More trouble at Tangjiashan

Posted by Dave Petley

Tangjiashan was the most serious of the “quake lakes” (valley-blocking landslides) generated by the Wenchuan earthquake. Back in June I followed the remarkable exercise undertaken by the Chinese authorities to mitigate the problem by draining the lake. Once the lake was drained the concern was what would happen in the wet season.

Today, China.org.cn is reporting that new problems have developed:

Two people were dead and 30 were missing amid torrential rain in one of the counties that was hardest-hit by the May 12 earthquake, local authorities said on Wednesday. More than 300 people sustained injuries and about 6,000 were stranded or in dire need of help, according to the local committee in charge of post-quake restoration. Downpours began to pound Beichuan County in Sichuan Province, southwest China, on Monday night, collapsing more than 1,100 houses since then. Heavy rain, with maximum and average totals of 352.8 mm and 150 mm respectively, triggered mountain torrents, cave-ins and landslides. Local party chiefs were supervising relief work.

In a slightly older report, Xinhua gives slightly more detail:

Fourteen people have gone missing in the wake of landslides triggered by heavy rain in the quake-hit Beichuan County of Sichuan Province in southwest China, a local official said on Wednesday. Some villagers in Leigu town have also been injured, said Zuo Daifu, a county official in charge the reconstruction of Beichuan.

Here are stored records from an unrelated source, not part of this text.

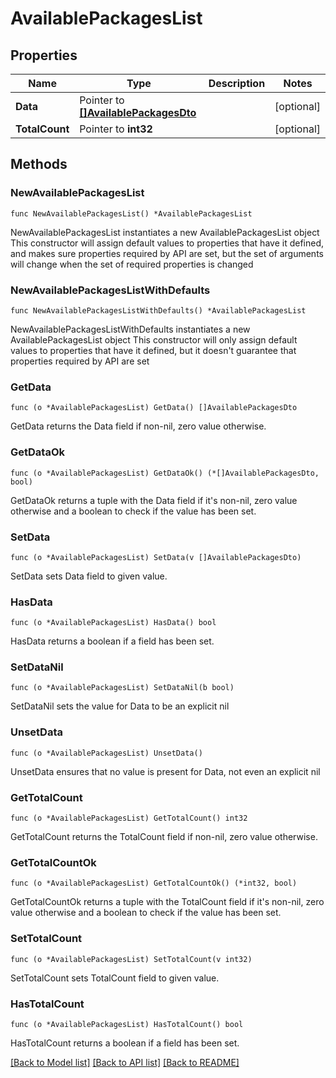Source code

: # AvailablePackagesList

## Properties

Name | Type | Description | Notes
------------ | ------------- | ------------- | -------------
**Data** | Pointer to [**[]AvailablePackagesDto**](AvailablePackagesDto.md) |  | [optional] 
**TotalCount** | Pointer to **int32** |  | [optional] 

## Methods

### NewAvailablePackagesList

`func NewAvailablePackagesList() *AvailablePackagesList`

NewAvailablePackagesList instantiates a new AvailablePackagesList object
This constructor will assign default values to properties that have it defined,
and makes sure properties required by API are set, but the set of arguments
will change when the set of required properties is changed

### NewAvailablePackagesListWithDefaults

`func NewAvailablePackagesListWithDefaults() *AvailablePackagesList`

NewAvailablePackagesListWithDefaults instantiates a new AvailablePackagesList object
This constructor will only assign default values to properties that have it defined,
but it doesn't guarantee that properties required by API are set

### GetData

`func (o *AvailablePackagesList) GetData() []AvailablePackagesDto`

GetData returns the Data field if non-nil, zero value otherwise.

### GetDataOk

`func (o *AvailablePackagesList) GetDataOk() (*[]AvailablePackagesDto, bool)`

GetDataOk returns a tuple with the Data field if it's non-nil, zero value otherwise
and a boolean to check if the value has been set.

### SetData

`func (o *AvailablePackagesList) SetData(v []AvailablePackagesDto)`

SetData sets Data field to given value.

### HasData

`func (o *AvailablePackagesList) HasData() bool`

HasData returns a boolean if a field has been set.

### SetDataNil

`func (o *AvailablePackagesList) SetDataNil(b bool)`

 SetDataNil sets the value for Data to be an explicit nil

### UnsetData
`func (o *AvailablePackagesList) UnsetData()`

UnsetData ensures that no value is present for Data, not even an explicit nil
### GetTotalCount

`func (o *AvailablePackagesList) GetTotalCount() int32`

GetTotalCount returns the TotalCount field if non-nil, zero value otherwise.

### GetTotalCountOk

`func (o *AvailablePackagesList) GetTotalCountOk() (*int32, bool)`

GetTotalCountOk returns a tuple with the TotalCount field if it's non-nil, zero value otherwise
and a boolean to check if the value has been set.

### SetTotalCount

`func (o *AvailablePackagesList) SetTotalCount(v int32)`

SetTotalCount sets TotalCount field to given value.

### HasTotalCount

`func (o *AvailablePackagesList) HasTotalCount() bool`

HasTotalCount returns a boolean if a field has been set.


[[Back to Model list]](../README.md#documentation-for-models) [[Back to API list]](../README.md#documentation-for-api-endpoints) [[Back to README]](../README.md)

The town received 104 mm of rain between 8 a.m. Tuesday and 7 a.m. Wednesday. Heavy rain totaling 194 mm during the period also hit the Tangjiashan area, blocking the sluice of the dangerous Tangjiashan quake lake and raising its water level by five meters.

It goes without saying that a landslide that has blocked the sluice, given its size, must be a fairly large slide. The image below shows water flowing over the channel during release of the water. Note the scale of the channel compared to the bulldozers parked on the dam. Of course the flow will be much lower now.

There can be little doubt that the authorities will be able to deal with this blockage once again, but the challenges ahead in terms of instability are clear.